● GOAL OF THE EXERCISE
Line by line, set down the records below from the first line through the line containing "synchronized修饰的代码块，编". Omit the pictures.

● SOURCE DATA
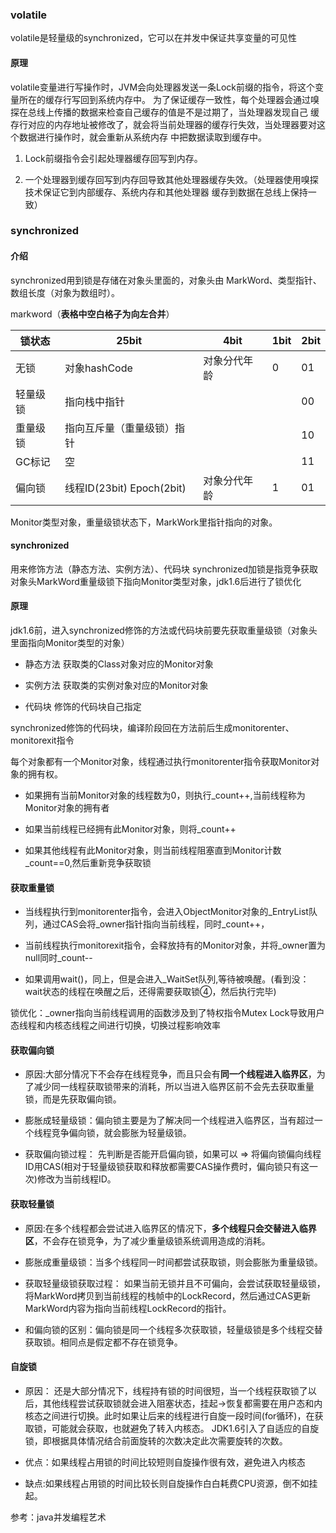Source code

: 

### volatile

volatile是轻量级的synchronized，它可以在并发中保证共享变量的可见性

#### 原理
volatile变量进行写操作时，JVM会向处理器发送一条Lock前缀的指令，将这个变量所在的缓存行写回到系统内存中。
为了保证缓存一致性，每个处理器会通过嗅探在总线上传播的数据来检查自己缓存的值是不是过期了，当处理器发现自己
缓存行对应的内存地址被修改了，就会将当前处理器的缓存行失效，当处理器要对这个数据进行操作时，就会重新从系统内存
中把数据读取到缓存中。

1. Lock前缀指令会引起处理器缓存回写到内存。

2. 一个处理器到缓存回写到内存回导致其他处理器缓存失效。（处理器使用嗅探技术保证它到内部缓存、系统内存和其他处理器
缓存到数据在总线上保持一致）

### synchronized

#### 介绍

synchronized用到锁是存储在对象头里面的，对象头由 MarkWord、类型指针、数组长度（对象为数组时）。

markword（**表格中空白格子为向左合并**）

|锁状态| 25bit | 4bit| 1bit| 2bit
|---|---|---|---|---
|无锁|对象hashCode|对象分代年龄|0|01
|轻量级锁|指向栈中指针| | |00
|重量级锁|指向互斥量（重量级锁）指针| | | 10
|GC标记| 空| | |11
|偏向锁| 线程ID(23bit) Epoch(2bit)|对象分代年龄|1|01


Monitor类型对象，重量级锁状态下，MarkWork里指针指向的对象。

#### synchronized
用来修饰方法（静态方法、实例方法）、代码块
synchronized加锁是指竞争获取对象头MarkWord重量级锁下指向Monitor类型对象，jdk1.6后进行了锁优化


#### 原理

jdk1.6前，进入synchronized修饰的方法或代码块前要先获取重量级锁（对象头里面指向Monitor类型的对象）

* 静态方法 获取类的Class对象对应的Monitor对象

* 实例方法 获取类的实例对象对应的Monitor对象

* 代码块 修饰的代码块自己指定

synchronized修饰的代码块，编译阶段回在方法前后生成monitorenter、monitorexit指令

每个对象都有一个Monitor对象，线程通过执行monitorenter指令获取Monitor对象的拥有权。

* 如果拥有当前Monitor对象的线程数为0，则执行_count++,当前线程称为Monitor对象的拥有者

* 如果当前线程已经拥有此Monitor对象，则将_count++

* 如果其他线程有此Monitor对象，则当前线程阻塞直到Monitor计数_count==0,然后重新竞争获取锁


#### 获取重量锁

* 当线程执行到monitorenter指令，会进入ObjectMonitor对象的_EntryList队列，通过CAS会将_owner指针指向当前线程，同时_count++，

* 当前线程执行monitorexit指令，会释放持有的Monitor对象，并将_owner置为null同时_count--

* 如果调用wait()，同上，但是会进入_WaitSet队列,等待被唤醒。(看到没：wait状态的线程在唤醒之后，还得需要获取锁④，然后执行完毕)


锁优化：_owner指向当前线程调用的函数涉及到了特权指令Mutex Lock导致用户态线程和内核态线程之间进行切换，切换过程影响效率


#### 获取偏向锁

* 原因:大部分情况下不会存在线程竞争，而且只会有**同一个线程进入临界区**，为了减少同一线程获取锁带来的消耗，所以当进入临界区前不会先去获取重量锁，而是先获取偏向锁。

* 膨胀成轻量级锁：偏向锁主要是为了解决同一个线程进入临界区，当有超过一个线程竞争偏向锁，就会膨胀为轻量级锁。

* 获取偏向锁过程：
先判断是否能开启偏向锁，如果可以 => 将偏向锁偏向线程ID用CAS(相对于轻量级锁获取和释放都需要CAS操作费时，偏向锁只有这一次)修改为当前线程ID。

#### 获取轻量锁

* 原因:在多个线程都会尝试进入临界区的情况下，**多个线程只会交替进入临界区**，不会存在锁竞争，为了减少重量级锁系统调用造成的消耗。

* 膨胀成重量级锁：当多个线程同一时间都尝试获取锁，则会膨胀为重量级锁。

* 获取轻量级锁获取过程：
如果当前无锁并且不可偏向，会尝试获取轻量级锁，将MarkWord拷贝到当前线程的栈帧中的LockRecord，然后通过CAS更新MarkWord内容为指向当前线程LockRecord的指针。

* 和偏向锁的区别：偏向锁是同一个线程多次获取锁，轻量级锁是多个线程交替获取锁。相同点是假定都不存在锁竞争。


#### 自旋锁
* 原因： 还是大部分情况下，线程持有锁的时间很短，当一个线程获取锁了以后，其他线程尝试获取锁就会进入阻塞状态，挂起->恢复都需要在用户态和内核态之间进行切换。此时如果让后来的线程进行自旋一段时间(for循环)，在获取锁，可能就会获取，也就避免了转入内核态。
JDK1.6引入了自适应的自旋锁，即根据具体情况结合前面旋转的次数决定此次需要旋转的次数。

* 优点：如果线程占用锁的时间比较短则自旋操作很有效，避免进入内核态

* 缺点:如果线程占用锁的时间比较长则自旋操作白白耗费CPU资源，倒不如挂起。

参考：java并发编程艺术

● RESPONSE
Source code

: 

### volatile

volatile是轻量级的synchronized，它可以在并发中保证共享变量的可见性

#### 原理
volatile变量进行写操作时，JVM会向处理器发送一条Lock前缀的指令，将这个变量所在的缓存行写回到系统内存中。
为了保证缓存一致性，每个处理器会通过嗅探在总线上传播的数据来检查自己缓存的值是不是过期了，当处理器发现自己
缓存行对应的内存地址被修改了，就会将当前处理器的缓存行失效，当处理器要对这个数据进行操作时，就会重新从系统内存
中把数据读取到缓存中。

1. Lock前缀指令会引起处理器缓存回写到内存。

2. 一个处理器到缓存回写到内存回导致其他处理器缓存失效。（处理器使用嗅探技术保证它到内部缓存、系统内存和其他处理器
缓存到数据在总线上保持一致）

### synchronized

#### 介绍

synchronized用到锁是存储在对象头里面的，对象头由 MarkWord、类型指针、数组长度（对象为数组时）。

markword（**表格中空白格子为向左合并**）

|锁状态| 25bit | 4bit| 1bit| 2bit
|---|---|---|---|---
|无锁|对象hashCode|对象分代年龄|0|01
|轻量级锁|指向栈中指针| | |00
|重量级锁|指向互斥量（重量级锁）指针| | | 10
|GC标记| 空| | |11
|偏向锁| 线程ID(23bit) Epoch(2bit)|对象分代年龄|1|01


Monitor类型对象，重量级锁状态下，MarkWork里指针指向的对象。

#### synchronized
用来修饰方法（静态方法、实例方法）、代码块
synchronized加锁是指竞争获取对象头MarkWord重量级锁下指向Monitor类型对象，jdk1.6后进行了锁优化


#### 原理

jdk1.6前，进入synchronized修饰的方法或代码块前要先获取重量级锁（对象头里面指向Monitor类型的对象）

* 静态方法 获取类的Class对象对应的Monitor对象

* 实例方法 获取类的实例对象对应的Monitor对象

* 代码块 修饰的代码块自己指定

synchronized修饰的代码块，编译阶段回在方法前后生成monitorenter、monitorexit指令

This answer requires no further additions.